__Try it__
Using the records below, find how many lines hold the word "should" and reply with only that number.

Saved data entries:

____________________

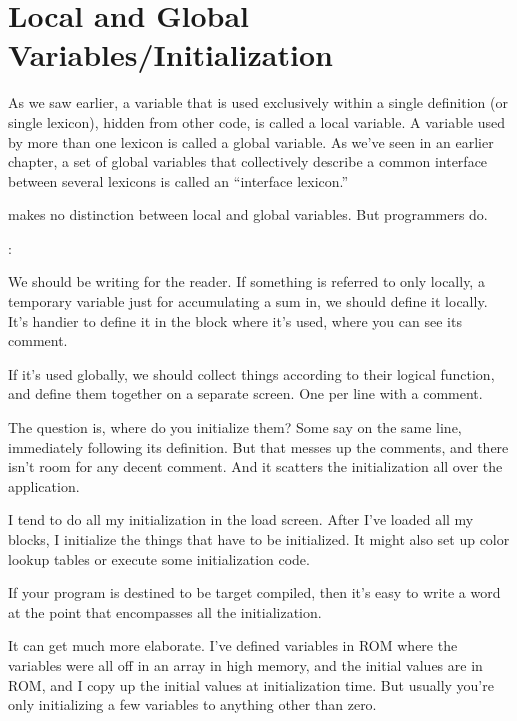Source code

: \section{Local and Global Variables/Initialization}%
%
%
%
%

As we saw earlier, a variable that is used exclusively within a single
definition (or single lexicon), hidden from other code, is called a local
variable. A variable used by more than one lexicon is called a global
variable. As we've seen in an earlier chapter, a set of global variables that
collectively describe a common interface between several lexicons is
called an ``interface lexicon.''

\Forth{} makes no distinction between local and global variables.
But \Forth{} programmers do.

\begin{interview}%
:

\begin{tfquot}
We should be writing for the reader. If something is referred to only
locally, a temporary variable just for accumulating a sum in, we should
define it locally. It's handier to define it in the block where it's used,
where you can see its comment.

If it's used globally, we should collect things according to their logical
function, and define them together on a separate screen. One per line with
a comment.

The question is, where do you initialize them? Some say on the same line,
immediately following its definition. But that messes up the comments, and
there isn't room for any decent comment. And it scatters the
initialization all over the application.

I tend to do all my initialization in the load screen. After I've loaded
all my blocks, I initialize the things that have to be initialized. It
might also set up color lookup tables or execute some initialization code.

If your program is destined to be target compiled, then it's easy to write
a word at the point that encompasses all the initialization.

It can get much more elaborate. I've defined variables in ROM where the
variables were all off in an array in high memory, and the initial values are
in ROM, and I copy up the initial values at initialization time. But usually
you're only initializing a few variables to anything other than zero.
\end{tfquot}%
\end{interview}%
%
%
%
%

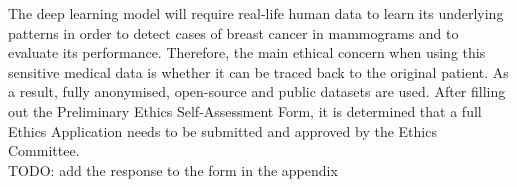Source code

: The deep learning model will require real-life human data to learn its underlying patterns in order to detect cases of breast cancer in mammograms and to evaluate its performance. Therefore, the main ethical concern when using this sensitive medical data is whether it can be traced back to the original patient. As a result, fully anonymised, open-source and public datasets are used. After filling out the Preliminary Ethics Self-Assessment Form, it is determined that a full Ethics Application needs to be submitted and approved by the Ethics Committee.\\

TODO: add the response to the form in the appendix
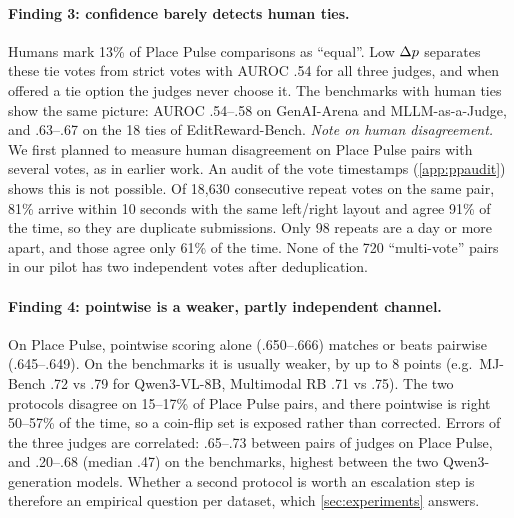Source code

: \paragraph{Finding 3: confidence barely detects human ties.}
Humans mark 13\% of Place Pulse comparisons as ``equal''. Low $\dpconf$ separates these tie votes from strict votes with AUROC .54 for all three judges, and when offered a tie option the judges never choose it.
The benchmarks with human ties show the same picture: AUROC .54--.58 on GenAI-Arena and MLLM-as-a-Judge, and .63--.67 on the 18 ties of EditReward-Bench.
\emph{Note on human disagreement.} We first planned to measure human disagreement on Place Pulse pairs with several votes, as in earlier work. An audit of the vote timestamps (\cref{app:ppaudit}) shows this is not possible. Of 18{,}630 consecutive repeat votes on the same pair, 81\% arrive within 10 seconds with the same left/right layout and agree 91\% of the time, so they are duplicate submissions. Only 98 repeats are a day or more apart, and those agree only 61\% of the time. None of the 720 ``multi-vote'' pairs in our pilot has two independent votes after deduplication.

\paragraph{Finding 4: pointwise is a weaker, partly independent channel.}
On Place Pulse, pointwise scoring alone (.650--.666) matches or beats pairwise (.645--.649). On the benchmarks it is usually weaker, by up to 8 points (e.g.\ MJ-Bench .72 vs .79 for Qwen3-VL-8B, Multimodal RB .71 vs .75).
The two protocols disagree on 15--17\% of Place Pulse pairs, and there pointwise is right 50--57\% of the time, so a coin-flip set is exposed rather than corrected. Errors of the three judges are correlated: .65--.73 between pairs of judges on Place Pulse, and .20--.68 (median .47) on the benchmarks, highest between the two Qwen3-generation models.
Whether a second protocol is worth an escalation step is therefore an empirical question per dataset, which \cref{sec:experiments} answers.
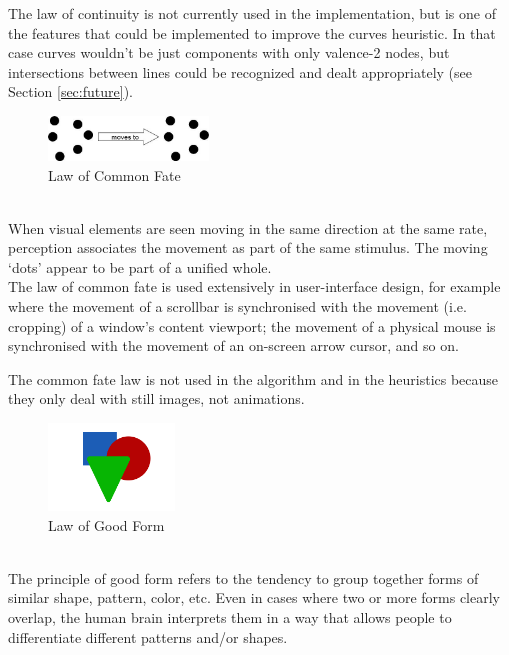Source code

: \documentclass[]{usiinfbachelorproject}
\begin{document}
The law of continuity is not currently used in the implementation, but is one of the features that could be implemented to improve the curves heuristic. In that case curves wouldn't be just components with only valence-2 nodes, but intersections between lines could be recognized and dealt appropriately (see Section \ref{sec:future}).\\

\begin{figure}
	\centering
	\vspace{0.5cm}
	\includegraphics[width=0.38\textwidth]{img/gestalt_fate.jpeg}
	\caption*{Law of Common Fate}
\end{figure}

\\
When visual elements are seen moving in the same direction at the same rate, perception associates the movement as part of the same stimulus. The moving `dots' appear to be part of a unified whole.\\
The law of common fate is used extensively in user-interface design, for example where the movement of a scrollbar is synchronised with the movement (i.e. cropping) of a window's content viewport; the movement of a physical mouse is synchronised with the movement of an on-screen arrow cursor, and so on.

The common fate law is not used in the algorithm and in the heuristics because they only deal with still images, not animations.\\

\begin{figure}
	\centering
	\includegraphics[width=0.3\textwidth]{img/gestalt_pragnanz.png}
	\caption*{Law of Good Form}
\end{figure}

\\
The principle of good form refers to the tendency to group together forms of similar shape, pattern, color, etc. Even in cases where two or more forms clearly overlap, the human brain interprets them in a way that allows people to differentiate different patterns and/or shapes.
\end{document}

____________________

__Response__
3